Veio a derrota sem qualquer preparo para a autonomia da empresa. A sorte do império está selada? Os mais apressados já estão achando que sim: todos os inimigos dos Maiorana, que não são poucos e não são destituídos de ímpetos de vingança, se reuniriam em torno de Ana e Jader para o acerto de contas. Logo, na gangorra do poder, o grupo RBA subiria para o grupo Liberal descer.


Mas a realidade é um tanto mais complexa do que essa geopolítica primária é capaz de expressar. Se o jornal está em franco declínio, apesar das aparências em contrário (sempre pouco mais do que aparências), há ainda o poder da televisão. A TV Liberal cometeu muitos erros, alguns crassos (como a ausência de investimentos em equipamentos, o contrário da regra no jornal, que a deixou para trás e envelhecida) e outros inacreditáveis (como as falhas na cobertura jornalística da rede).


A ainda mais poderosa TV Globo não reagiu com quebra de contrato ou qualquer outra medida dramática: simplesmente interveio na TV Liberal para colocar a afiliada no eixo do padrão Globo de qualidade. A intervenção já dura meses e não tem data para ser levantada. É por isso que pelo vídeo saem notícias que são cortadas ou maquiladas no papel impresso. Essa maior atenção ao jornalismo ecoa as ordens de profissionalização dos herdeiros de Roberto Marinho, muito mais sensíveis a essa determinação do que seus ‘primos’ afins.

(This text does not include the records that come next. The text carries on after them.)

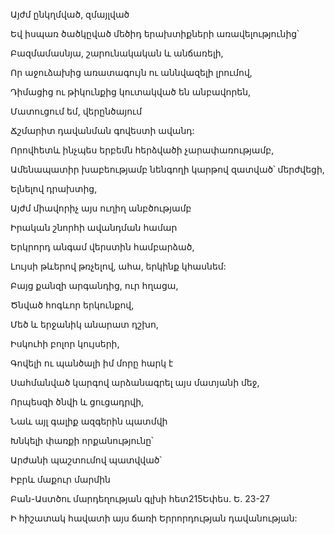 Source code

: Այժմ ընկղմված, զմայլված

Եվ իսպառ ծածկըված մեծիդ երախտիքների առավելությունից՝

Բազմամասնյա, շարունակական և անճառելի,

Որ աջուձախից առատագույն ու աննվազելի լրումով,

Դիմացից ու թիկունքից կուտակված են անբավորեն,

Մատուցում եմ, վերընծայում

Ճշմարիտ դավանման գովեստի ավանդ:

Որովհետև ինչպես երբեմն հերձվածի չարափառությամբ,

Ամենապատիր խաբեությամբ նենգողի կարթով զատված՝ մերժվեցի,

Ելնելով դրախտից,

Այժմ միավորիչ այս ուղիղ անբծությամբ

Իրական շնորհի ավանդման համար

Երկրորդ անգամ վերստին համբարձած,

Լույսի թևերով թռչելով, ահա, երկինք կհասնեմ:

Բայց քանզի արգանդից, ուր հղացա,

Ծնված հոգևոր երկունքով,

Մեծ և երջանիկ անարատ դշխո,

Իսկուհի բոլոր կույսերի,

Գովելի ու պանծալի իմ մորը հարկ է

Սահմանված կարգով արձանագրել այս մատյանի մեջ,

Որպեսզի ծնվի և ցուցադրվի,

Նաև այլ գալիք ազգերին պատմվի

Խնկելի փառքի որքանությունը՝

Արժանի պաշտումով պատվված՝

Իբրև մաքուր մարմին

Բան-Աստծու մարդեղության գլխի հետ215Եփես. Ե. 23-27

Ի հիշատակ հավատի այս ճառի Երրորդության դավանության:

A Globo tenta corrigir os erros e as imprevidências dos Maiorana, mas essa tarefa demanda tempo. Até que um bom resultado seja alcançado, só podem contar com seus parceiros, se acharem-nos recuperáveis. Uma suspensão brusca do indecoroso convênio da Fundação de Telecomunicações do Pará com a TV Liberal privaria a rede Globo de espalhar sua imagem pelo estado, o segundo mais extenso do país. Os Maiorana criaram rede própria de retransmissão apenas na área de influência de Belém. Para a grande maioria do interior, a programação global segue pelas antenas e estações da Funtelpa, que, por isso mesmo, se tornaram vedadas à TV Cultura. Os Maiorana não se importaram com as extravagâncias desse convênio, pelo qual quem cede paga para servir a quem fatura.


Os termos de uma futura relação terão que sair desse enredo kafkiano, carrollliano ou orwelliano, conforme a escolha do surreal. Mas a Globo mandou dizer que não já e não por inteiro: na formação do seu preço de venda está computada uma audiência com a inclusão dos municípios paraenses; sem eles, haverá perda. Pequena, claro. Mas quem quer perder dinheiro?


Alguns situam nesse contexto o tratamento especial dispensado há duas semanas pela Globo a Jader Barbalho. A notícia do recebimento de mais uma denúncia contra ele pelo Supremo Tribunal Federal mereceu o latifúndio temporal de dois minutos e meio no Jornal Nacional. Por acaso? Óbvio que não foi só por isso: há questões nacionais, políticas e empresariais, algumas com um elo certo (o de Antonio Carlos Magalhães, por exemplo), mas o resíduo local deve ter sido lembrado também. O tempo excepcionalmente longo a uma notícia ruim para o ex-senador foi um recado inequívoco. Destinou-se a fazê-lo recuar em seu expansionismo de poder, sobretudo junto ao presidente Lula, avalista da sua tentativa de retornar ao centro decisório.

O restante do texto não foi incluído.